OverviewWhile much of the northern Oquirrh peaks are off limits due to private property restrictions, Kessler Peak can be accessed via BLM land on the west side of the peak in Tooele County. Kessler Peak provides great views of the Salt Lake and Tooele valleys. You can also get a peak at Coon Canyon on the Salt Lake County side, which is a pristine piece of forest owned by Rio Tinto. Kessler Peak is rarely hiked due to the rugged terrain and misconceptions about private property boundaries in the area. The peak is accessed by climbing the west ridge, which is steep and rugged with no trails.
Travel to Foothill Drive in Lakepoint Utah and head south on Foothill through a residential neighborhood. After passing the homes and crossing over the railroad tracks the pavement ends but the road continues as a dirt road into some pasture. Turn right into the pasture through the first gate on the right. Make sure to close the gate behind you. After going through this first gate head East and take the first left heading North. The road continues through the field and you will eventually reach another gate. After passing through the second gate the road becomes progressively rough and eventually turns back East and starts gaining elevation as you travel towards big canyon. To reach the end of the road and the start of the BLM land will require a vehicle with plenty of ground clearance. Park by the BLM fence and gate, please do not block the road though.
There are no trails in the area. The easiest route starts at the mouth of Big Canyon at the BLM fence and gate. After crossing the fence you can take the road that heads north east towards a fenced off area. When you reach the chain link fence head east into the canyon. The lower portion of the canyon had a road at one time that is now overgrown and washed out in most places, but provides a god trail for the first 3/4 miles. At about 3/4 miles in the Canyon makes a curve to the South before straightening out again. After that point the canyon is overgrown with brush and is extremely difficult to pass. It is best to begin climbing up the ridge on the North side of the canyon. The ridge is very steep and does have brush and large rocks in portions that make it a difficult to climb but it is the best route.
After climbing the ridge for about a half mile you will reach an old KSL tram tower. The ridge turns to the east and continues its steep climb towards the peak.
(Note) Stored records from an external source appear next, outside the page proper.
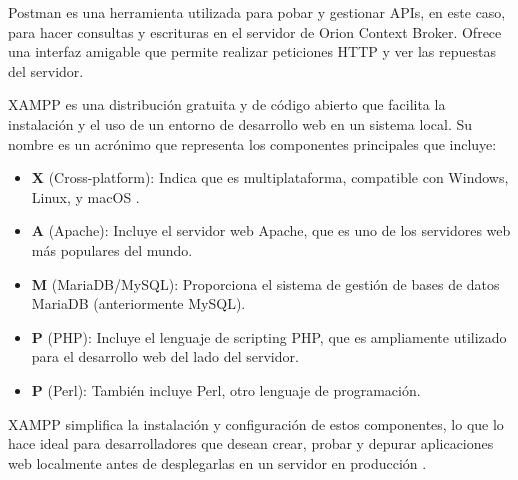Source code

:
\begin{comment}
Esta parte de la memoria tiene como objetivo presentar las técnicas metodológicas y las herramientas de desarrollo que se han utilizado para llevar a cabo el proyecto. Si se han estudiado diferentes alternativas de metodologías, herramientas, bibliotecas se puede hacer un resumen de los aspectos más destacados de cada alternativa, incluyendo comparativas entre las distintas opciones y una justificación de las elecciones realizadas. 
No se pretende que este apartado se convierta en un capítulo de un libro dedicado a cada una de las alternativas, sino comentar los aspectos más destacados de cada opción, con un repaso somero a los fundamentos esenciales y referencias bibliográficas para que el lector pueda ampliar su conocimiento sobre el tema.
\end{comment}


Postman es una herramienta utilizada para pobar y gestionar APIs, en este caso, para hacer consultas y escrituras en el servidor de Orion Context Broker. Ofrece una interfaz amigable que permite realizar peticiones HTTP y ver las repuestas del servidor.


XAMPP es una distribución gratuita y de código abierto que facilita la instalación y el uso de un entorno de desarrollo web en un sistema local. Su nombre es un acrónimo que representa los componentes principales que incluye: 

\begin{itemize}
    \item \textbf{X} (Cross-platform): Indica que es multiplataforma, compatible con Windows, Linux, y macOS \cite{xampp}.
    \item \textbf{A} (Apache): Incluye el servidor web Apache, que es uno de los servidores web más populares del mundo.
    \item \textbf{M} (MariaDB/MySQL): Proporciona el sistema de gestión de bases de datos MariaDB (anteriormente MySQL).
    \item \textbf{P} (PHP): Incluye el lenguaje de scripting PHP, que es ampliamente utilizado para el desarrollo web del lado del servidor.
    \item \textbf{P} (Perl): También incluye Perl, otro lenguaje de programación.
\end{itemize}

XAMPP simplifica la instalación y configuración de estos componentes, lo que lo hace ideal para desarrolladores que desean crear, probar y depurar aplicaciones web localmente antes de desplegarlas en un servidor en producción \cite{xamppdocs}.

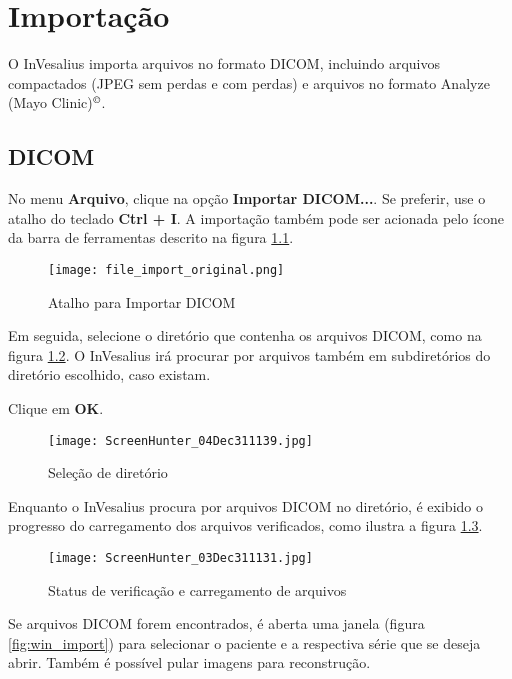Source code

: \chapter{Importação}

O InVesalius importa arquivos no formato DICOM, incluindo arquivos compactados (JPEG sem perdas e
com perdas) e arquivos no formato Analyze (Mayo Clinic)$^\copyright$.

\section{DICOM}

No menu \textbf{Arquivo}, clique na opção \textbf{Importar DICOM...}. Se preferir, use o atalho
do teclado \textbf{Ctrl + I}. A importação também pode ser acionada pelo ícone da barra de ferramentas
descrito na figura \ref{fig:import}.

\begin{figure}[!htb]
\centering
\texttt{[image: file\_import\_original.png]}
\caption{Atalho para Importar DICOM}
\label{fig:import}
\end{figure}

\hspace{.2cm}

Em seguida, selecione o diretório que contenha os arquivos DICOM, como na figura \ref{fig:win_folder}.
O InVesalius irá procurar por arquivos também em subdiretórios do diretório escolhido, caso existam.

\newpage

Clique em \textbf{OK}.

\begin{figure}[!htb]
\centering
\texttt{[image: ScreenHunter\_04Dec311139.jpg]}
\caption{Seleção de diretório}
\label{fig:win_folder}
\end{figure}

\hspace{.2cm}

Enquanto o InVesalius procura por arquivos DICOM no diretório, é exibido o progresso
do carregamento dos arquivos verificados, como ilustra a figura \ref{fig:ver_file}.

\begin{figure}[!htb]
\centering
\texttt{[image: ScreenHunter\_03Dec311131.jpg]}
\caption{Status de verificação e carregamento de arquivos}
\label{fig:ver_file}
\end{figure}

\newpage

Se arquivos DICOM forem encontrados, é aberta uma janela (figura \ref{fig:win_import})
para selecionar o paciente e a respectiva série que se deseja abrir. Também é possível
pular imagens para reconstrução.

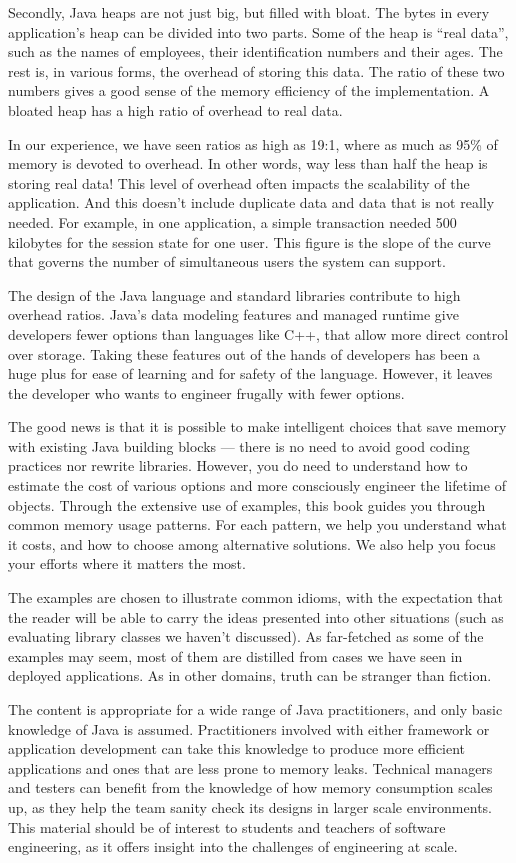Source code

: Secondly, Java heaps
are not just big, but filled with bloat. The bytes in every application's heap can be divided into two
parts. Some of the heap is ``real data'', such as the names of employees, their
identification numbers and their ages. The rest is, in various forms, the
overhead of storing this data. The ratio of these two numbers gives a good sense of the
memory efficiency of the implementation. A bloated heap has a high ratio of
overhead to real data.

In our experience, we have seen ratios as high as 19:1, where as much as 95\%
of memory is devoted to overhead. In other words,
way less than half the heap is storing real data! This level of overhead often
impacts the scalability of the application. And this doesn't include duplicate
data and data that is not really needed. For example, in one application, a
simple transaction needed 500 kilobytes for the session state for one user. This
figure is the slope of the curve that governs the number of simultaneous users the system can support.  

The design of the Java language and standard libraries contribute to high
overhead ratios. Java's data modeling features and managed runtime give
developers fewer options than languages like C++, that allow more direct control over
storage. Taking these features out of the hands of developers has been a huge
plus for ease of learning and for safety of the language. However, it leaves the
developer who wants to engineer frugally with fewer options. 

The good news is that it is possible to make intelligent choices that save
memory with existing Java building blocks --- there is no need to avoid good
coding practices nor rewrite libraries. However, you do need to understand how
to estimate the cost of various options and more consciously engineer the
lifetime of objects. Through the extensive use of examples, this book guides you
through common memory usage patterns. For each pattern, we help you understand
what it costs, and how to choose among alternative solutions. We also help you
focus your efforts where it matters the most.

The examples are chosen to illustrate common idioms, with the expectation that
the reader will be able to carry the ideas presented into other situations
(such as evaluating library classes we haven't discussed). As far-fetched as
some of the examples may seem, most of them are distilled from cases we have seen 
in deployed applications. As in other domains, truth can be stranger than
fiction.

The content is appropriate for a wide range of Java practitioners, and only
basic knowledge of Java is assumed.
Practitioners involved with either framework or application development can
take this knowledge to produce more efficient applications and ones that are less prone to memory leaks.
Technical managers and testers can benefit from the knowledge of how memory
consumption scales up, as they help the team sanity check its designs in larger
scale environments.
This material should be of interest to students and teachers of software
engineering, as it offers insight into the challenges of engineering at scale.


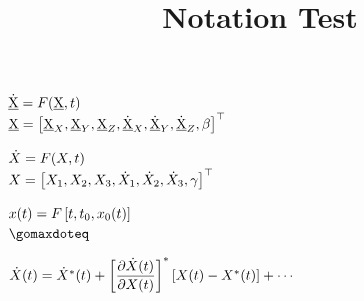 \documentclass{beamer}
\begin{document}
\title{Notation Test}

$\tsbeqmo$\\
$\tsbwhereeqmo$

$\myeqmo$\\ $\mywhereeqmo$

$\gomaeqmo$\\ $\gomaxdoteq$

$\linrefeq{X}$
\end{document}
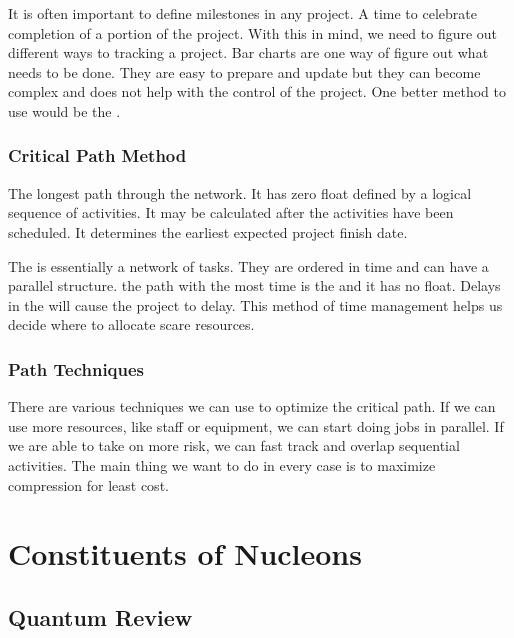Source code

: \documentclass[english, 11pt]{article}
\begin{document}
It is often important to define milestones in any project. A time to celebrate completion of a portion of the project. With this in mind, we need to figure out different ways to tracking a project. Bar charts are one way of figure out what needs to be done. They are easy to prepare and update but they can become complex and does not help with the control of the project. One better method to use would be the .

\subsubsection{Critical Path Method} \label{cpm}

\begin{defn} \label{cp}
  The longest path through the network. It has zero float defined by a logical sequence of activities. It may be calculated after the activities have been scheduled. It determines the earliest expected project finish date.
\end{defn}

The  is essentially a network of tasks. They are ordered in time and can have a parallel structure. the path with the most time is the  and it has no float. Delays in the  will cause the project to delay. This method of time management helps us decide where to allocate scare resources.\\

\subsubsection{Path Techniques}

There are various techniques we can use to optimize the critical path. If we can use more resources, like staff or equipment, we can start doing jobs in parallel. If we are able to take on more risk, we can fast track and overlap sequential activities. The main thing we want to do in every case is to maximize compression for least cost.


\section{Constituents of Nucleons}

\subsection{Quantum Review}
\end{document}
From here there are a couple spots where the ridge is overgrown with scrub oak and the rocks are difficult to traverse which may require you to drop off the ridge at times to pass. Eventually the ridge meets up with the ridge bordering Rogers Canyon to the north. From this point the ridge is less steep and easier to hike. The ridge heads more directly east then towards the peak. On the north side there is some nice aspen forest with lots of birds and other wildlife. At around 8400 feet you will run into the road that connects Kessler with Farnsworth to access the radio towers. You can follow the road up or continue climbing the ridge to the top.
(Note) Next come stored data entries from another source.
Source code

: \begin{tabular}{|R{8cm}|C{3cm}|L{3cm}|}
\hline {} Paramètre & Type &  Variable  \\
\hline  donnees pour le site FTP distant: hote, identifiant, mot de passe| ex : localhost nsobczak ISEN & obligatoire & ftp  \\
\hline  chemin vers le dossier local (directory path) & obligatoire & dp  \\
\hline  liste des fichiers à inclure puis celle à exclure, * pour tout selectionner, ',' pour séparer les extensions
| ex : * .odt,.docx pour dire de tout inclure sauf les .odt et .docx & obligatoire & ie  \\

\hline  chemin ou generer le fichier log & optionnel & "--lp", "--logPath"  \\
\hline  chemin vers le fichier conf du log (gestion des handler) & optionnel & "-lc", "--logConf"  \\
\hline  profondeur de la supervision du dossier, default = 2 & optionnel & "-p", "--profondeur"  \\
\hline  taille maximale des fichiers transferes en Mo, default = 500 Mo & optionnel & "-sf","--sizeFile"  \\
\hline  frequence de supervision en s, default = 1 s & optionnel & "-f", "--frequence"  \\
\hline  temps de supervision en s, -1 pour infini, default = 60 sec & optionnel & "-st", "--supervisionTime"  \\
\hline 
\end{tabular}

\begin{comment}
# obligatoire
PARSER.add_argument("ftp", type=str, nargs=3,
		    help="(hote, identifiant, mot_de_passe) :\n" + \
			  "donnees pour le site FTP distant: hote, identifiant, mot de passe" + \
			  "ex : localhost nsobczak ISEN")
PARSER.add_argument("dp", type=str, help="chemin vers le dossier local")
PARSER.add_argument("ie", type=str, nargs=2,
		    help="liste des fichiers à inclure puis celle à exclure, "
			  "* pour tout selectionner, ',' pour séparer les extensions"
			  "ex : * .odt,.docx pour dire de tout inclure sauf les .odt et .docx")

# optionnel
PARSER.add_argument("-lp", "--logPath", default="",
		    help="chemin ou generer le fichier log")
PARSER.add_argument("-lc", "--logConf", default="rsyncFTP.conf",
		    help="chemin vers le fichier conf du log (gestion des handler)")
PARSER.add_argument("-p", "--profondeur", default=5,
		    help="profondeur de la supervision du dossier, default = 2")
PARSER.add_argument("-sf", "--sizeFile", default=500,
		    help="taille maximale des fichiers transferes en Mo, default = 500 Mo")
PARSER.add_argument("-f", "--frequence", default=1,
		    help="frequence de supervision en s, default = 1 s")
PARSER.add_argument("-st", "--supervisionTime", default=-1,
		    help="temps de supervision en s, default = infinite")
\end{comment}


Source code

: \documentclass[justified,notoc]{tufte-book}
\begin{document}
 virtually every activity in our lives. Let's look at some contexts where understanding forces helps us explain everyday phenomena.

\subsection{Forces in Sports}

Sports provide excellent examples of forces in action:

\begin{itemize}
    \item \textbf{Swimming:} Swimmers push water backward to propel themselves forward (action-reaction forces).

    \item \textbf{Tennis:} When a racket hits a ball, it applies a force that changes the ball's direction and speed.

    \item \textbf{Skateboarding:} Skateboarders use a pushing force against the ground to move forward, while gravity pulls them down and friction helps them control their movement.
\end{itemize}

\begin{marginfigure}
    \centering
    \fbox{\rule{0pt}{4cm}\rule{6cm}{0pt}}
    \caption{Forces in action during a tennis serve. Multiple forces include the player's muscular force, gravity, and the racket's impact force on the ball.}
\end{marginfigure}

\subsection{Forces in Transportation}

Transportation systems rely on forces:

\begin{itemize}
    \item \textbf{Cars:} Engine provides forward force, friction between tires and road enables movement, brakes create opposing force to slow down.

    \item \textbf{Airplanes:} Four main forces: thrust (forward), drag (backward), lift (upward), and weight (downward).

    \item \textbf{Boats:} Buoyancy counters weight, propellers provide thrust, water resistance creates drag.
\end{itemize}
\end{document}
To access Big Canyon requires passing through a gate off Foothill Drive in Lakepoint, and then another on the way to the canyon. Please close any gates you pass through. Check maps for private property boundaries. The ridge running between Kessler and Farnsworth Peak is the property line, with everything on the East side of the Oquirrhs belonging to Rio Tinto. Rio Tinto also owns some property on the west side of the ridge in Tooele County. Consult a map before starting any hike, as Rio Tinto has prosecuted trespassers in the past, and is very protective of their property. There are no trespassing signs posted in areas along the ridge. The eastern portion of the peak is also private property and home to some HAM radio antennas. Please do not disturb any of the radio facilities on the peak.
When to Climb
Lower portions of the peak including Big Canyon are usually free of snow by March or April. Snow can stay on the peak until May however. Hiking to the summit is best done as early in the season when temperatures are lower and plant growth is just starting. There is no shade except for a little at the mouth of the canyon. Snow usually returns by October, and can be hiked with snow shoes in the Winter.
No developed campgrounds. Check with Salt Lake BLM office for back country camping restrictions.